When the time comes to make hard decisions about which things to spend money on, and which things can wait, companies have always struggled. In large complex organizations, requests to spend money can be wide-ranging which makes it difficult to choose the “right” projects to execute among the many diverse and dissimilar requests for funding. For example:
- Should I approve the project to increase my production?
- Should I replace that aging piece of equipment?
- Should I fund the project that will improve reliability?
It's not hard to make decisions once you know what your values are.
To make these decisions objectively and confidently, you need to understand how each project contributes to the overall goals of the organization. This is where Value-based Decision Making comes in.
Value-based decision making can help identify the optimal set of investments that deliver the greatest “value” to the organization, while respecting funding, resource, and timing constraints. Sounds simple, and many people say they do it today, but the truth is, very few do it well.
So what does it truly take to make “value-based decisions”? It comes down to understanding how to determine “value” which requires four essential steps: Identify, Align, Assess and Optimize.
- Identify all the things that deliver value to your organization: These are called “value measures”. Some are unique to a specific department, while others can be general benefits across the entire organization. The important thing is that all benefits that contribute value to the organization are included.
- Align these measures to a normalized value scale: This is where it gets interesting. It’s essential to get agreement across the organization on the relative importance and contribution of each value measure. Without this, there’s no objective way to compare dissimilar investments (like the examples above). This typically requires in-depth discussions and agreement across the company to come to an agreed scale, but is a critical step in developing any value-based decision model.

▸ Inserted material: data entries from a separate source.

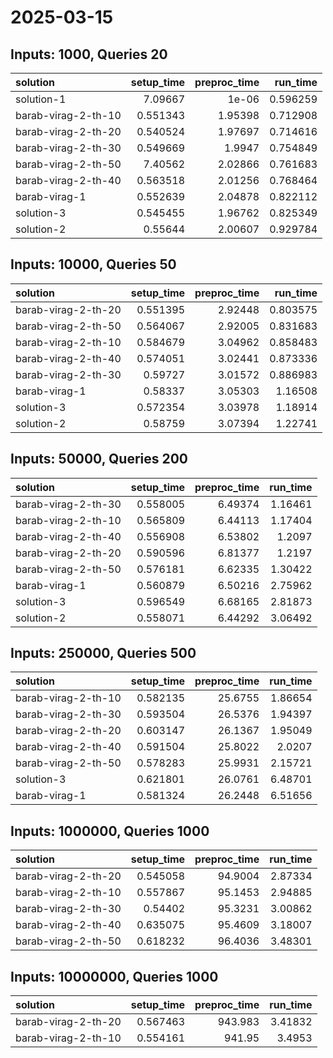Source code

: # 2025-03-15

## Inputs: 1000, Queries 20

| solution            |   setup_time |   preproc_time |   run_time |
|:--------------------|-------------:|---------------:|-----------:|
| solution-1          |     7.09667  |        1e-06   |   0.596259 |
| barab-virag-2-th-10 |     0.551343 |        1.95398 |   0.712908 |
| barab-virag-2-th-20 |     0.540524 |        1.97697 |   0.714616 |
| barab-virag-2-th-30 |     0.549669 |        1.9947  |   0.754849 |
| barab-virag-2-th-50 |     7.40562  |        2.02866 |   0.761683 |
| barab-virag-2-th-40 |     0.563518 |        2.01256 |   0.768464 |
| barab-virag-1       |     0.552639 |        2.04878 |   0.822112 |
| solution-3          |     0.545455 |        1.96762 |   0.825349 |
| solution-2          |     0.55644  |        2.00607 |   0.929784 |

## Inputs: 10000, Queries 50

| solution            |   setup_time |   preproc_time |   run_time |
|:--------------------|-------------:|---------------:|-----------:|
| barab-virag-2-th-20 |     0.551395 |        2.92448 |   0.803575 |
| barab-virag-2-th-50 |     0.564067 |        2.92005 |   0.831683 |
| barab-virag-2-th-10 |     0.584679 |        3.04962 |   0.858483 |
| barab-virag-2-th-40 |     0.574051 |        3.02441 |   0.873336 |
| barab-virag-2-th-30 |     0.59727  |        3.01572 |   0.886983 |
| barab-virag-1       |     0.58337  |        3.05303 |   1.16508  |
| solution-3          |     0.572354 |        3.03978 |   1.18914  |
| solution-2          |     0.58759  |        3.07394 |   1.22741  |

## Inputs: 50000, Queries 200

| solution            |   setup_time |   preproc_time |   run_time |
|:--------------------|-------------:|---------------:|-----------:|
| barab-virag-2-th-30 |     0.558005 |        6.49374 |    1.16461 |
| barab-virag-2-th-10 |     0.565809 |        6.44113 |    1.17404 |
| barab-virag-2-th-40 |     0.556908 |        6.53802 |    1.2097  |
| barab-virag-2-th-20 |     0.590596 |        6.81377 |    1.2197  |
| barab-virag-2-th-50 |     0.576181 |        6.62335 |    1.30422 |
| barab-virag-1       |     0.560879 |        6.50216 |    2.75962 |
| solution-3          |     0.596549 |        6.68165 |    2.81873 |
| solution-2          |     0.558071 |        6.44292 |    3.06492 |

## Inputs: 250000, Queries 500

| solution            |   setup_time |   preproc_time |   run_time |
|:--------------------|-------------:|---------------:|-----------:|
| barab-virag-2-th-10 |     0.582135 |        25.6755 |    1.86654 |
| barab-virag-2-th-30 |     0.593504 |        26.5376 |    1.94397 |
| barab-virag-2-th-20 |     0.603147 |        26.1367 |    1.95049 |
| barab-virag-2-th-40 |     0.591504 |        25.8022 |    2.0207  |
| barab-virag-2-th-50 |     0.578283 |        25.9931 |    2.15721 |
| solution-3          |     0.621801 |        26.0761 |    6.48701 |
| barab-virag-1       |     0.581324 |        26.2448 |    6.51656 |

## Inputs: 1000000, Queries 1000

| solution            |   setup_time |   preproc_time |   run_time |
|:--------------------|-------------:|---------------:|-----------:|
| barab-virag-2-th-20 |     0.545058 |        94.9004 |    2.87334 |
| barab-virag-2-th-10 |     0.557867 |        95.1453 |    2.94885 |
| barab-virag-2-th-30 |     0.54402  |        95.3231 |    3.00862 |
| barab-virag-2-th-40 |     0.635075 |        95.4609 |    3.18007 |
| barab-virag-2-th-50 |     0.618232 |        96.4036 |    3.48301 |

## Inputs: 10000000, Queries 1000

| solution            |   setup_time |   preproc_time |   run_time |
|:--------------------|-------------:|---------------:|-----------:|
| barab-virag-2-th-20 |     0.567463 |        943.983 |    3.41832 |
| barab-virag-2-th-10 |     0.554161 |        941.95  |    3.4953  |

- Assess every request to spend money using the agreed value measures: This means every request to spend money is assessed using a common “yardstick” to remove any subjectivity from the process. Every investment’s resulting value “score” is a true representation of how it contributes to the organization’s goals.
- Optimize to deliver the maximum value: In most cases, requests to spend money outweigh the available funding, labour, and/or materials. So that means some projects can be funded, while others get deferred. But which ones? Optimization is a mathematical process that determines the optimal set of projects that deliver the maximum value while respecting the funding, resource, and timing constraints. Optimization must understand how the value changes over time to make the proper decisions about which projects to defer.